They weren’t flashy players, but they paved the way for the Jets’ deep playoff runs.

With things going so poorly for the Jets, I recently was thinking about the last successful era of Jets football.

That came a decade ago in the early Rex Ryan years. There were many memorable parts of that team. You had Rex’s bravado. There was young Mark Sanchez coming through in the clutch. There was a dominant defense led by peak Darrelle Revis.

There was also a dominant offensive line. The unit was supplemented by free agent signings such as Alan Faneca and Damien Woody, but the foundation was laid in the first round of the 2006 NFL Draft.

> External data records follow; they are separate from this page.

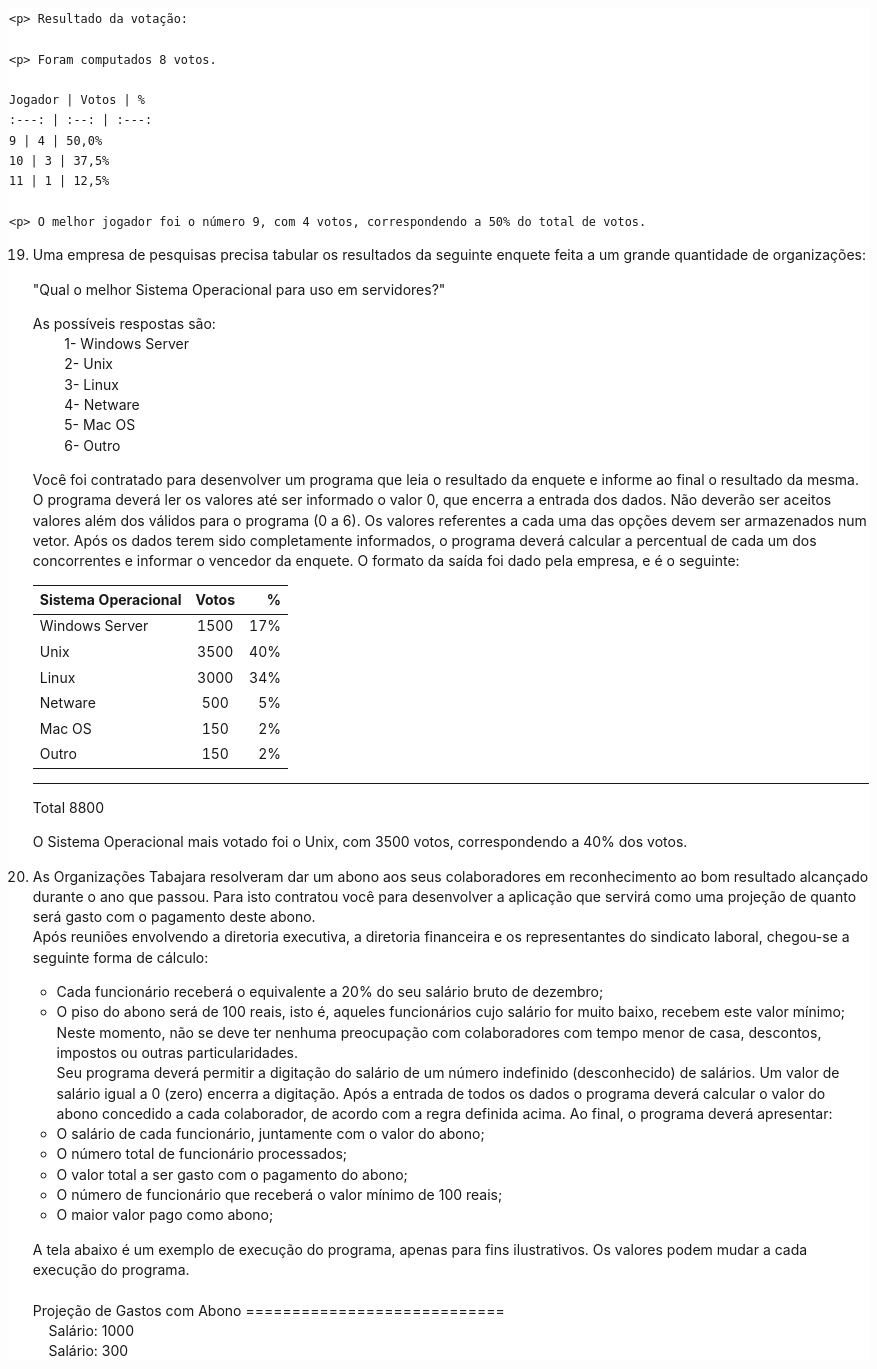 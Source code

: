     <p> Resultado da votação:

    <p> Foram computados 8 votos.

    Jogador | Votos | %
    :---: | :--: | :---:
    9 | 4 | 50,0%
    10 | 3 | 37,5%
    11 | 1 | 12,5%
    
    <p> O melhor jogador foi o número 9, com 4 votos, correspondendo a 50% do total de votos.
19. Uma empresa de pesquisas precisa tabular os resultados da seguinte enquete feita a um grande quantidade de organizações:
    <p> "Qual o melhor Sistema Operacional para uso em servidores?"

    <p> As possíveis respostas são:
    <br/> &nbsp; &nbsp; &nbsp; &nbsp; 1- Windows Server
    <br/> &nbsp; &nbsp; &nbsp; &nbsp; 2- Unix
    <br/> &nbsp; &nbsp; &nbsp; &nbsp; 3- Linux
    <br/> &nbsp; &nbsp; &nbsp; &nbsp; 4- Netware
    <br/> &nbsp; &nbsp; &nbsp; &nbsp; 5- Mac OS
    <br/> &nbsp; &nbsp; &nbsp; &nbsp; 6- Outro
    <p> Você foi contratado para desenvolver um programa que leia o resultado da enquete e informe ao final o resultado da mesma. O programa deverá ler os valores até ser informado o valor 0, que encerra a entrada dos dados. Não deverão ser aceitos valores além dos válidos para o programa (0 a 6). Os valores referentes a cada uma das opções devem ser armazenados num vetor. Após os dados terem sido completamente informados, o programa deverá calcular a percentual de cada um dos concorrentes e informar o vencedor da enquete. O formato da saída foi dado pela empresa, e é o seguinte:

    Sistema Operacional | Votos | %
    :------------------ | :---: | ---:
    Windows Server | 1500 | 17%
    Unix | 3500 | 40%
    Linux | 3000 | 34%
    Netware | 500 | 5%
    Mac OS | 150 | 2%
    Outro | 150 | 2%
    ----
    Total 8800

    <p> O Sistema Operacional mais votado foi o Unix, com 3500 votos, correspondendo a 40% dos votos.
20. As Organizações Tabajara resolveram dar um abono aos seus colaboradores em reconhecimento ao bom resultado alcançado durante o ano que passou. Para isto contratou você para desenvolver a aplicação que servirá como uma projeção de quanto será gasto com o pagamento deste abono.
    <br/> Após reuniões envolvendo a diretoria executiva, a diretoria financeira e os representantes do sindicato laboral, chegou-se a seguinte forma de cálculo:
    * Cada funcionário receberá o equivalente a 20% do seu salário bruto de dezembro;
    * O piso do abono será de 100 reais, isto é, aqueles funcionários cujo salário for muito baixo, recebem este valor mínimo; Neste momento, não se deve ter nenhuma preocupação com colaboradores com tempo menor de casa, descontos, impostos ou outras particularidades.
    <br/> Seu programa deverá permitir a digitação do salário de um número indefinido (desconhecido) de salários. Um valor de salário igual a 0 (zero) encerra a digitação. Após a entrada de todos os dados o programa deverá calcular o valor do abono concedido a cada colaborador, de acordo com a regra definida acima. Ao final, o programa deverá apresentar:
    * O salário de cada funcionário, juntamente com o valor do abono;
    * O número total de funcionário processados;
    * O valor total a ser gasto com o pagamento do abono;
    * O número de funcionário que receberá o valor mínimo de 100 reais;
    * O maior valor pago como abono;
    <p> A tela abaixo é um exemplo de execução do programa, apenas para fins ilustrativos. Os valores podem mudar a cada execução do programa.
    <br/><br/>
    Projeção de Gastos com Abono
    ============================ 
    <br/> &nbsp; &nbsp; Salário: 1000
    <br/> &nbsp; &nbsp; Salário: 300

While many thought the quarterback-needy Jets would draft USC star Matt Leinart, the Jets took a left tackle, D’Brickashaw Ferguson, out of Virginia.

Later in the first round with a pick they acquired by trading John Abraham, the Jets picked Ohio State center Nick Mangold.

Thus began a partnership that brought stability to the Jets offensive line for a decade. Both were Day 1 starters, and neither played a single snap with any other team. They combined to make 10 Pro Bowls.

Helping the Jets to control the trenches, they were the unheralded heroes who led the team within a game of the Super Bowl for two straight years in 2009 and 2010.

The team subsequently became less successful, but Mangold and Ferguson continued to do their jobs well.

Their durability was remarkable for a spot on the field where injuries are commonplace. Ferguson missed one single snap in his 10-year career. It happened on the final play of the 2008 season. Trailing the Miami Dolphins, the Jets pulled him simply to get as many athletes as possible on the field on a play that was designed to have multiple laterals.

Mangold was also strikingly reliable. In his first 10 seasons in the NFL, he only missed four starts.

Even though the team wasn’t as successful after 2010, you never saw the Jets fall to the depths they have hit in 2020. I have always thought a lot of that was due to the stability Ferguson and Mangold brought to the offensive line. A solid offensive line might not guarantee a team success in the NFL, but it is difficult to be the worst team in the league if you have quality players in the trenches.

Ferguson retired after the 2015 season. Mangold’s retirement came a year later. The Jets haven’t played so much as a meaningful December game since. I don’t think that’s an accident.

Neither Ferguson nor Mangold was particularly flashy, but players like them are part of the foundation of successful teams.

The Jets certainly hope Mekhi Becton can be part of a group that turns this franchise around. Adding a homegrown partner on the offensive line would be a positive step. Maybe he will find the Mangold to his Ferguson.